Does anyone know where I can get sense Herakles coils? I was given one for free and it's really decent for now and then but can't find coils anywhere??! My only option is to resort to using Atlantis coils... Please help


----------



## OnePowerfulCorsa (25/8/16)

Check with Lim from Dragon Vapes. I got mine from him.


Sent from my iPhone using Tapatalk


----------



## Scouse45 (25/8/16)

Thanks bud legend!!


----------



## Scouse45 (25/8/16)

Where is dragon vapes how do I find them


----------



## Marius Combrink (25/8/16)

Scouse45 said:


> Where is dragon vapes how do I find them


http://dragonvape.thisistap.com/

Reactions: Creative 1


----------



## Scouse45 (25/8/16)

@OnePowerfulCorsa r those Herakles V1 coils or Herakles plus?? I need the first edition Herakles coils


----------



## OnePowerfulCorsa (25/8/16)

Bud the Herakles Plus. I haven't a clue about the v1, sorry man.


Sent from my iPhone using Tapatalk


----------



## Scouse45 (25/8/16)

Thanks bud ya I got Herakles plus coils. Shot


----------



## Blu_Marlin (25/8/16)

Hi @Scouse45 the V1 is definitely one of the better tanks that I`ve tried. If you really want the original coils then your best bet would be ordering from Fastech and wait it out. I`ve not seen any vendors carry these coils locally. I`ve attached a list of coils that work with the Herakles V1. I have not tried all the different coils on the list so I cant be 100% certain.

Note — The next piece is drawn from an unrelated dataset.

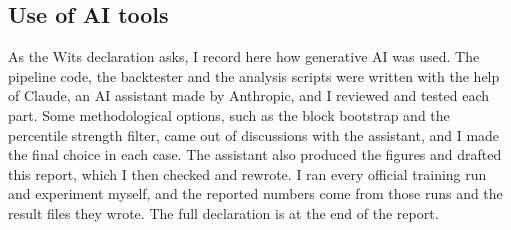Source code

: \subsection{Use of AI tools}

As the Wits declaration asks, I record here how generative AI was used. The pipeline code, the backtester and the analysis scripts were written with the help of Claude, an AI assistant made by Anthropic, and I reviewed and tested each part. Some methodological options, such as the block bootstrap and the percentile strength filter, came out of discussions with the assistant, and I made the final choice in each case. The assistant also produced the figures and drafted this report, which I then checked and rewrote. I ran every official training run and experiment myself, and the reported numbers come from those runs and the result files they wrote. The full declaration is at the end of the report.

Depending on what type/material/ohm coil you are looking for, your best bet, locally, would be the Eleaf Ijust/Melo coils. I`ve used those successfully. Theoretically you can also use the Vaporesso CCell but only the one that looks like this:
CCell that would probably work: (for the life of me I cant seem to find a picture of the coil, but its not the one with the three wick holes that are bunched together but rather single wick holes around the coil)

Fastech: https://www.fasttech.com/category/3007/coil-heads?f=Nz1TZW5zZV5IZXJha2xlcw&sort=r&

Vape King Eleaf (2 options available) : http://www.vapeking.co.za/eleaf-ijust-2-coils-5-pack.html
Various other vendors also stock these.

Oh and by the way GG Man U

*Edit Found a picture of the CCell`s. These are the CCell`s I am referring to. If you can get them.


----------



## Scouse45 (25/8/16)

Thanks so much bud much appreciated from a Manc haha! Ill take ur advice and try the ijust coils


----------



## Lim (30/8/16)

I think I have some herakles coils (not plus)

will let you know tmr.


----------



## Scouse45 (30/8/16)

Thanks a lot let me know u can pm if possible


----------